Ladies and gentlemen I have seen the future of literacy and have found the new king of short stories. His name: Karl Pfeiffer.
His masterpiece: Dreamland Crocotta.
In Dreamland, author Karl Pfeiffer paints the story about the unemployed Mitch. All alone in his house he struggles to pick up the pieces of his life as he battles with the inner demons of hopelessness and loss. Perhaps, though, the most dangerous entity is the one calling from the shadows in his backyard and slinking behind the trees. Or is this just a figment of Mitch’s tortured, sleep deprived brain?
And here-in lays the second beauty of this short story. There are some things – including the outcome of Mitch’s journey – that are left open to interpretation.

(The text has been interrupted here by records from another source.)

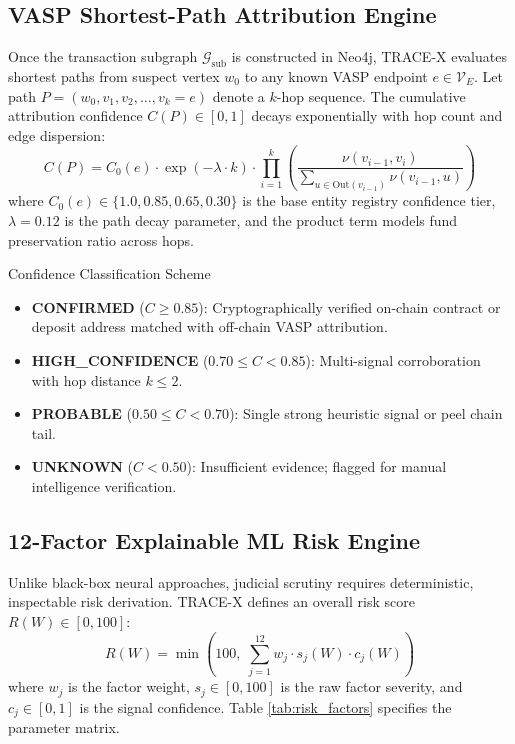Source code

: \documentclass[10pt,twocolumn,a4paper]{article}
\begin{document}
\subsection{VASP Shortest-Path Attribution Engine}
Once the transaction subgraph $\mathcal{G}_{\text{sub}}$ is constructed in Neo4j, TRACE-X evaluates shortest paths from suspect vertex $w_0$ to any known VASP endpoint $e \in \mathcal{V}_E$. Let path $P = (w_0, v_1, v_2, \dots, v_k = e)$ denote a $k$-hop sequence. The cumulative attribution confidence $C(P) \in [0, 1]$ decays exponentially with hop count and edge dispersion:
\begin{equation}
    C(P) = C_0(e) \cdot \exp(-\lambda \cdot k) \cdot \prod_{i=1}^{k} \left( \frac{\nu(v_{i-1}, v_i)}{\sum_{u \in \text{Out}(v_{i-1})} \nu(v_{i-1}, u)} \right)
\end{equation}
where $C_0(e) \in \{1.0, 0.85, 0.65, 0.30\}$ is the base entity registry confidence tier, $\lambda = 0.12$ is the path decay parameter, and the product term models fund preservation ratio across hops.

\begin{infobox}{Confidence Classification Scheme}
\begin{itemize}[leftmargin=*]
    \item \textbf{CONFIRMED} ($C \ge 0.85$): Cryptographically verified on-chain contract or deposit address matched with off-chain VASP attribution.
    \item \textbf{HIGH\_CONFIDENCE} ($0.70 \le C < 0.85$): Multi-signal corroboration with hop distance $k \le 2$.
    \item \textbf{PROBABLE} ($0.50 \le C < 0.70$): Single strong heuristic signal or peel chain tail.
    \item \textbf{UNKNOWN} ($C < 0.50$): Insufficient evidence; flagged for manual intelligence verification.
\end{itemize}
\end{infobox}

\subsection{12-Factor Explainable ML Risk Engine}
Unlike black-box neural approaches, judicial scrutiny requires deterministic, inspectable risk derivation. TRACE-X defines an overall risk score $R(W) \in [0, 100]$:
\begin{equation}
    R(W) = \min\left(100, \; \sum_{j=1}^{12} w_j \cdot s_j(W) \cdot c_j(W)\right)
\end{equation}
where $w_j$ is the factor weight, $s_j \in [0, 100]$ is the raw factor severity, and $c_j \in [0, 1]$ is the signal confidence. Table \ref{tab:risk_factors} specifies the parameter matrix.
\end{document}
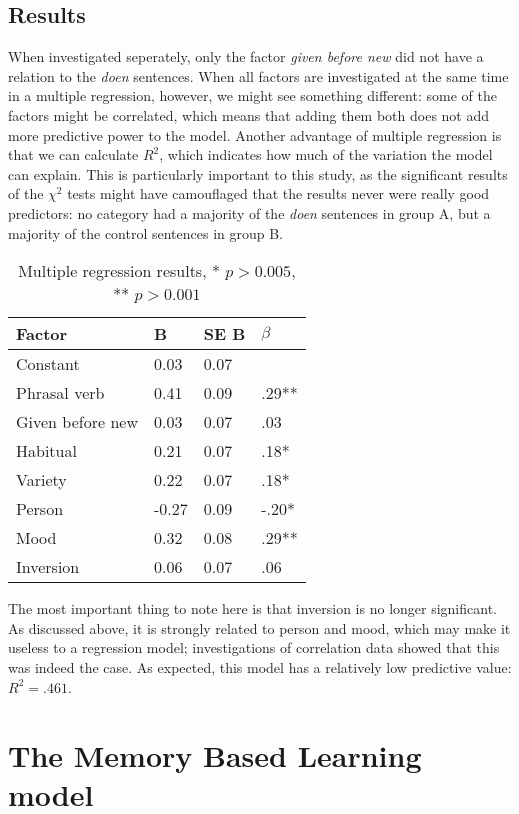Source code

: \documentclass[12pt]{article}
\begin{document}
\subsection{Results} \label{regressionresults}

When investigated seperately, only the factor \emph{given before new} did not have a relation to the \emph{doen} sentences. When all factors are investigated at the same time in a multiple regression, however, we might see something different: some of the factors might be correlated, which means that adding them both does not add more predictive power to the model. Another advantage of multiple regression is that we can calculate $R^2$, which indicates how much of the variation the model can explain. This is particularly important to this study, as the significant results of the $\chi^2$ tests might have camouflaged that the results never were really good predictors: no category had a majority of the \emph{doen} sentences in group A, but a majority of the control sentences in group B.

\begin{table}[h] \centering
\begin{tabular}{|l||l|l|l|}
\hline
Factor&B&SE B& $\beta$ \\
\hline
Constant&0.03&0.07&\\
Phrasal verb&0.41&0.09&.29**\\
Given before new&0.03&0.07&.03\\
Habitual&0.21&0.07&.18*\\
Variety&0.22&0.07&.18*\\
Person&-0.27&0.09&-.20*\\
Mood&0.32&0.08&.29**\\
Inversion&0.06&0.07&.06\\
\hline
\end{tabular}
\caption{Multiple regression results, * $ p > 0.005$, **  $p > 0.001$ }
\end{table}
The most important thing to note here is that inversion is no longer significant. As discussed above, it is strongly related to person and mood, which may make it useless to a regression model; investigations of correlation data showed that this was indeed the case. As expected, this model has a relatively low predictive value: $R^2 = .461$.\\\indent

\section{The Memory Based Learning model} \label{mbl}
\end{document}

Successful authors on-line and in print have mastered the art of story telling: Show don’t tell. Others robotically type out the same cookie-cutter blandness. Some where, an English teacher smiles with pride because their student, author Karl Pfeiffer, has developed that craft very well.
Some writers would get lazy and simply tell their audience that a necktie lay crumpled where it fell. Not Pfeiffer. In Dreamland, he writes that the necktie “didn’t unroll as I expected it would, but rather slid out in a wrinkled twist like a string of seaweed vomited up from the ocean.”
The story shifts unexpectedly from third to first person and the reason isn’t entirely clear. But Pfeiffer’s ‘show-don’t-tell’ style of writing quickly pulls the reader back in. His use of dialogue keeps the story moving and ratcheting up the suspense. The question of whether Mitch eventually slays his mysterious tormentor or it leads to his demise brings the reader to want to read it over and over again.
That is why I am adding him to my Who to Watch List of 2011.